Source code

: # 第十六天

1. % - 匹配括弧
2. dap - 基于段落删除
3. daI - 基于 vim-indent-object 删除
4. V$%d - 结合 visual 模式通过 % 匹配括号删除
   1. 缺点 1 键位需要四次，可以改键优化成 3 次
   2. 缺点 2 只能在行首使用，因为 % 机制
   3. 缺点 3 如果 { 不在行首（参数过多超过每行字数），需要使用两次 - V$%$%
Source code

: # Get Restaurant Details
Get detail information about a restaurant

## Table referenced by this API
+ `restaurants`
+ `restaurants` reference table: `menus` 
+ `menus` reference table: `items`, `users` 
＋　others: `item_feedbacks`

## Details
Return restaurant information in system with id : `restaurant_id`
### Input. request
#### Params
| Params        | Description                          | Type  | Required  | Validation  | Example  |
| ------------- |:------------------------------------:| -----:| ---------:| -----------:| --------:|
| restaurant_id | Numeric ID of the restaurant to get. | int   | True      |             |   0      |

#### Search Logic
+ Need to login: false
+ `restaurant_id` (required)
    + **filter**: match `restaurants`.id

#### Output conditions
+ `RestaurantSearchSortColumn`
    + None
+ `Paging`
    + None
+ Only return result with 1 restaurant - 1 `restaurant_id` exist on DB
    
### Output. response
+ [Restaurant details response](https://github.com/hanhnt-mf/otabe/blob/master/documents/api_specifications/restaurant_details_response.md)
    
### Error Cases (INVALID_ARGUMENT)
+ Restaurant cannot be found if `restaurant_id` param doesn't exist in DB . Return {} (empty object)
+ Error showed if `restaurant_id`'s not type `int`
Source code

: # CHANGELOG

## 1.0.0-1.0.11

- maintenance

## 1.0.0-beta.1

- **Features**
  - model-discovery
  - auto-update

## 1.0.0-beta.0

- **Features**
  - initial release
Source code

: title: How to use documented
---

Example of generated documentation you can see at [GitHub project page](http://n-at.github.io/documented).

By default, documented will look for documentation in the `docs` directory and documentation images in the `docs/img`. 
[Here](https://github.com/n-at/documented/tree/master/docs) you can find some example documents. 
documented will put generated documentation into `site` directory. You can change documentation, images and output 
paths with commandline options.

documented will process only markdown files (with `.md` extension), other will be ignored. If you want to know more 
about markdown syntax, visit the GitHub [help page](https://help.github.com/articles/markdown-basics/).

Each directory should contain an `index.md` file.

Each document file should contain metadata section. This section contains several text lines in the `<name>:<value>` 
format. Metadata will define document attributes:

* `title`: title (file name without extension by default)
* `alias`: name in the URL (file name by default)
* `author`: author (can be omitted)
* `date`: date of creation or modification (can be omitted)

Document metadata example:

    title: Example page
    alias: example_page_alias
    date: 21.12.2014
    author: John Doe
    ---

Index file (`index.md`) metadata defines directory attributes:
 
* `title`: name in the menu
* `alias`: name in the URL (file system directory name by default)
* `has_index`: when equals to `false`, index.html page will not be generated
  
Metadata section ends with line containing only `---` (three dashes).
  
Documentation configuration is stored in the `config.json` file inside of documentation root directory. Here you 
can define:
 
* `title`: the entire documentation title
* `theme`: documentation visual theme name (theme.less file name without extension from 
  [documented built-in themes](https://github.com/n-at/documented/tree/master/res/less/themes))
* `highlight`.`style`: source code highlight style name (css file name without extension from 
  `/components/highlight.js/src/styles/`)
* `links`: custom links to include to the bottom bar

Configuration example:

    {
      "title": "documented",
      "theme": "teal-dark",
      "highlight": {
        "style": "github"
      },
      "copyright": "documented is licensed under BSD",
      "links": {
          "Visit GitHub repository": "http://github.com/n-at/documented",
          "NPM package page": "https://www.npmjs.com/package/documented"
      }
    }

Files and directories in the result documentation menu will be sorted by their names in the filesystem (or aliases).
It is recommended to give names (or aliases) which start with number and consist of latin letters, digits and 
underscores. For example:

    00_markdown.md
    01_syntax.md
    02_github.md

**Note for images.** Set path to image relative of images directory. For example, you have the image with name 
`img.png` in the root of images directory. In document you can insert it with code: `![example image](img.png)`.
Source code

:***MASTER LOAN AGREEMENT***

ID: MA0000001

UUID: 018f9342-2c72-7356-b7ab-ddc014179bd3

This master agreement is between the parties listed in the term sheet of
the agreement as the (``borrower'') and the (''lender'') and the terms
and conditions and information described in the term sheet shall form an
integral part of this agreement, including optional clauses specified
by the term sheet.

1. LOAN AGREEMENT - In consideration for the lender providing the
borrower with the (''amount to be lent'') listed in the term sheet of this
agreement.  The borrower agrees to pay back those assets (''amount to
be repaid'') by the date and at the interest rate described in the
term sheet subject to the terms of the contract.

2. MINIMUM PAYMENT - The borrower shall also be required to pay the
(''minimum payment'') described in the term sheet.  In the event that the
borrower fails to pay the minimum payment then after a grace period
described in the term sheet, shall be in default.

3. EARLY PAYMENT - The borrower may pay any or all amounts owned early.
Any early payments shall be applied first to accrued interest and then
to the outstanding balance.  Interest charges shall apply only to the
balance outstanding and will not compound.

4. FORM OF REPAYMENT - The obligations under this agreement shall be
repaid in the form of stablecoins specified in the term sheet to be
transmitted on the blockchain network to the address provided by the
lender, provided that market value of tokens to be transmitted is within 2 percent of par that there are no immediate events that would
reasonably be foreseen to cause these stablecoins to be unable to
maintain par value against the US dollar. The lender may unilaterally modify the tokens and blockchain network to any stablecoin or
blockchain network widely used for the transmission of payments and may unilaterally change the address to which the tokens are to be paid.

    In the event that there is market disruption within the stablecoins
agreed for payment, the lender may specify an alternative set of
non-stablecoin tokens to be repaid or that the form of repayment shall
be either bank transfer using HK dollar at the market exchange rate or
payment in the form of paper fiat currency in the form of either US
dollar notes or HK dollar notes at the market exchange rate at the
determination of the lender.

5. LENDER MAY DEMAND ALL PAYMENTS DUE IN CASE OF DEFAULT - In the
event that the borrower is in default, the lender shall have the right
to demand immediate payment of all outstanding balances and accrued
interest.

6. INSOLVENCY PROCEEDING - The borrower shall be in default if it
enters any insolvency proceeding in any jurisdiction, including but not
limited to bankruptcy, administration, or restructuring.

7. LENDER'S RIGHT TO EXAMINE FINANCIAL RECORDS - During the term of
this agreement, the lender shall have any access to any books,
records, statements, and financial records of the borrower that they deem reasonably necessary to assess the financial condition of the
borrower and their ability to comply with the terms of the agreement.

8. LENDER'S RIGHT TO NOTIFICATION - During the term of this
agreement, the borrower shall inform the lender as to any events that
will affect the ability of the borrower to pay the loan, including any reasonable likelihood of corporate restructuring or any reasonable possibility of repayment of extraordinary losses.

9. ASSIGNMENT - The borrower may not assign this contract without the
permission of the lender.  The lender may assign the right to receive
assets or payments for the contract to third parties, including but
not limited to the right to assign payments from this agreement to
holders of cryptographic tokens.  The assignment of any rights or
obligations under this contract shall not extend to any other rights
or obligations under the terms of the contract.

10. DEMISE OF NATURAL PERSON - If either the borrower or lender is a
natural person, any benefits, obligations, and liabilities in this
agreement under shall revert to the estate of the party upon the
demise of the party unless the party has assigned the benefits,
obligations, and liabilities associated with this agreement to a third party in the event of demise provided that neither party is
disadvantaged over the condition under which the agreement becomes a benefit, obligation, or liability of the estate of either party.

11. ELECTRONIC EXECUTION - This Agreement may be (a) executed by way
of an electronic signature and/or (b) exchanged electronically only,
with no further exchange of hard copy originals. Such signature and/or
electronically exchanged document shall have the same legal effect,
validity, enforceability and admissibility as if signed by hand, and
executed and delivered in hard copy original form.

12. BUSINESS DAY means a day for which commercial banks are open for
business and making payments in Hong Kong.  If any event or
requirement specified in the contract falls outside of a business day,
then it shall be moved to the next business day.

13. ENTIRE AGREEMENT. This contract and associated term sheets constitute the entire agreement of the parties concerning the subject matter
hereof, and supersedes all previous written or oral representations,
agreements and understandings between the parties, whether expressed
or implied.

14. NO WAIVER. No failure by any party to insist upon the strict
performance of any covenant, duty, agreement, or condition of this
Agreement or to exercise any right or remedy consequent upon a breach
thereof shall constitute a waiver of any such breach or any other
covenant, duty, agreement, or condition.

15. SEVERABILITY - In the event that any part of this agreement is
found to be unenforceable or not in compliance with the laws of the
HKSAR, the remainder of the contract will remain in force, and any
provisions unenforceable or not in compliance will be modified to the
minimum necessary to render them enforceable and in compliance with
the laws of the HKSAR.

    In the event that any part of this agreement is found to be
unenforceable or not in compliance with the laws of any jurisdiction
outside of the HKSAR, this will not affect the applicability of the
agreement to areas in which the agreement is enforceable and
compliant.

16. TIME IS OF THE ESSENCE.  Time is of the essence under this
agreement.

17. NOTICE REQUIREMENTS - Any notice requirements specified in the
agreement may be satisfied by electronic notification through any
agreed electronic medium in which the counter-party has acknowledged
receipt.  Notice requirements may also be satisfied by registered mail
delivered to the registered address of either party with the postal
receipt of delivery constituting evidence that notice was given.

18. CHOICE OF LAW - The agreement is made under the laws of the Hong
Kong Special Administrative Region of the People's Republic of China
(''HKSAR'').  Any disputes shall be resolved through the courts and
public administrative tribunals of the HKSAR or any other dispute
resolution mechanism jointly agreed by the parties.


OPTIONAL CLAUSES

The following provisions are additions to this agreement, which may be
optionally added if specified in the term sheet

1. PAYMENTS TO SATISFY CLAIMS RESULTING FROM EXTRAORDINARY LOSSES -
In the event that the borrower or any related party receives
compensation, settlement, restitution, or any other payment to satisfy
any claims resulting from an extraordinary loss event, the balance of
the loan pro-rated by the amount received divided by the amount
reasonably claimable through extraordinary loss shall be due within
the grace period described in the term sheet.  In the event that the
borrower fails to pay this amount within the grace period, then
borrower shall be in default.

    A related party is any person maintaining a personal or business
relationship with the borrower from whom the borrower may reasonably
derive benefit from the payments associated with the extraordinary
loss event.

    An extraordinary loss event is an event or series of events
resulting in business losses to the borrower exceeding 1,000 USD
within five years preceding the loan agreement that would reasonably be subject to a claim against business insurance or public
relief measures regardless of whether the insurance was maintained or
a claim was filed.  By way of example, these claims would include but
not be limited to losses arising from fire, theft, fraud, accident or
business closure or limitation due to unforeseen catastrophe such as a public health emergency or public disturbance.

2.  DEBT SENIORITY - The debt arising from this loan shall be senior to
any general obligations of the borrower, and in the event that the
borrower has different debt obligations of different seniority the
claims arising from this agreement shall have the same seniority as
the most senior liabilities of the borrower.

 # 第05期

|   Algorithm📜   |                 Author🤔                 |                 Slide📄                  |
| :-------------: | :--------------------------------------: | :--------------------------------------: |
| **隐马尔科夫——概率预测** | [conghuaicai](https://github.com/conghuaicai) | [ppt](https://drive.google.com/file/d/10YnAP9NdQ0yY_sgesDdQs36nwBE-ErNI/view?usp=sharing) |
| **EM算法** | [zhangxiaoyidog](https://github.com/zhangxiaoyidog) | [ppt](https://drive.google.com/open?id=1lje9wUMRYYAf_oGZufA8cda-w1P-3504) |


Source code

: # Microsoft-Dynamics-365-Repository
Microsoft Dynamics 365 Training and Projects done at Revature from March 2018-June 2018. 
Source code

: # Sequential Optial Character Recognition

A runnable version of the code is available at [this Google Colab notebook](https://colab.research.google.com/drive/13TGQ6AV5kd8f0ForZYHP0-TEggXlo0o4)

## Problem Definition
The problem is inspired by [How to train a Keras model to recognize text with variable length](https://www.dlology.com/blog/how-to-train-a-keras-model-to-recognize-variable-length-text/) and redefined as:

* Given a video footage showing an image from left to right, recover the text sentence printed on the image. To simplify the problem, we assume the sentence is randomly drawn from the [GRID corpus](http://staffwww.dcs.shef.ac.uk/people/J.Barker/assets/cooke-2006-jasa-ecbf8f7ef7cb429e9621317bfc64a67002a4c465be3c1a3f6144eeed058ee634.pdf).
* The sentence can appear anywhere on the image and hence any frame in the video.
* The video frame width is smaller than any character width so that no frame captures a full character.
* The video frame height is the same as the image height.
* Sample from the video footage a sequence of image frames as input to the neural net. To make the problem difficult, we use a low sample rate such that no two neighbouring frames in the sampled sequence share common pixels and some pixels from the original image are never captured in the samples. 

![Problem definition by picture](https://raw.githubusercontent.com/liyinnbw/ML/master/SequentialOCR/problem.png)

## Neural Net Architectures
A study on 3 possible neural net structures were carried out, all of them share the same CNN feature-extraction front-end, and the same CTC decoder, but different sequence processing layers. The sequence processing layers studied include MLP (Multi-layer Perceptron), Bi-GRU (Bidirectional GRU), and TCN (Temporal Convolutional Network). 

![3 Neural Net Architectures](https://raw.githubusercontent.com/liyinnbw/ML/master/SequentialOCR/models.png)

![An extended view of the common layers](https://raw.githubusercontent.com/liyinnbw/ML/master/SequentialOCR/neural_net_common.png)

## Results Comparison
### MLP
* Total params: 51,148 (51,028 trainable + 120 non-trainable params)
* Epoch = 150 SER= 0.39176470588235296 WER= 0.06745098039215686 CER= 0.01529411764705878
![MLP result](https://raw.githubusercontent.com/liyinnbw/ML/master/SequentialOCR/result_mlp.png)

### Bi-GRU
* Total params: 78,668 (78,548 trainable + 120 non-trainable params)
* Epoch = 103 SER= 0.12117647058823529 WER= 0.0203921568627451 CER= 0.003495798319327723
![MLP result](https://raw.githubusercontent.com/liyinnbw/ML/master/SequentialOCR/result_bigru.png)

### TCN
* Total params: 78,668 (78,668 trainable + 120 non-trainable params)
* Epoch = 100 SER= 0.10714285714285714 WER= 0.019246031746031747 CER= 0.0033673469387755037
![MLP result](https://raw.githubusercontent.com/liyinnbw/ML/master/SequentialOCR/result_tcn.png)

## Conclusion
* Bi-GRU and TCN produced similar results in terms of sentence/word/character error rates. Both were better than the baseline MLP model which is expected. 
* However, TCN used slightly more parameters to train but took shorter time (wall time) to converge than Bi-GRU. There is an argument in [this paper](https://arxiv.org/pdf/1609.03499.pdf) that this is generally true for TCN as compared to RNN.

⁂

» **Exercise instructions**: Reproduce the lines above, beginning at the line with "with no further" and stopping after the line with "delivered to the", exactly as they are.

» **Response to the exercise**:
with no further exchange of hard copy originals. Such signature and/or
electronically exchanged document shall have the same legal effect,
validity, enforceability and admissibility as if signed by hand, and
executed and delivered in hard copy original form.

12. BUSINESS DAY means a day for which commercial banks are open for
business and making payments in Hong Kong.  If any event or
requirement specified in the contract falls outside of a business day,
then it shall be moved to the next business day.

13. ENTIRE AGREEMENT. This contract and associated term sheets constitute the entire agreement of the parties concerning the subject matter
hereof, and supersedes all previous written or oral representations,
agreements and understandings between the parties, whether expressed
or implied.

14. NO WAIVER. No failure by any party to insist upon the strict
performance of any covenant, duty, agreement, or condition of this
Agreement or to exercise any right or remedy consequent upon a breach
thereof shall constitute a waiver of any such breach or any other
covenant, duty, agreement, or condition.

15. SEVERABILITY - In the event that any part of this agreement is
found to be unenforceable or not in compliance with the laws of the
HKSAR, the remainder of the contract will remain in force, and any
provisions unenforceable or not in compliance will be modified to the
minimum necessary to render them enforceable and in compliance with
the laws of the HKSAR.

    In the event that any part of this agreement is found to be
unenforceable or not in compliance with the laws of any jurisdiction
outside of the HKSAR, this will not affect the applicability of the
agreement to areas in which the agreement is enforceable and
compliant.

16. TIME IS OF THE ESSENCE.  Time is of the essence under this
agreement.

17. NOTICE REQUIREMENTS - Any notice requirements specified in the
agreement may be satisfied by electronic notification through any
agreed electronic medium in which the counter-party has acknowledged
receipt.  Notice requirements may also be satisfied by registered mail
delivered to the registered address of either party with the postal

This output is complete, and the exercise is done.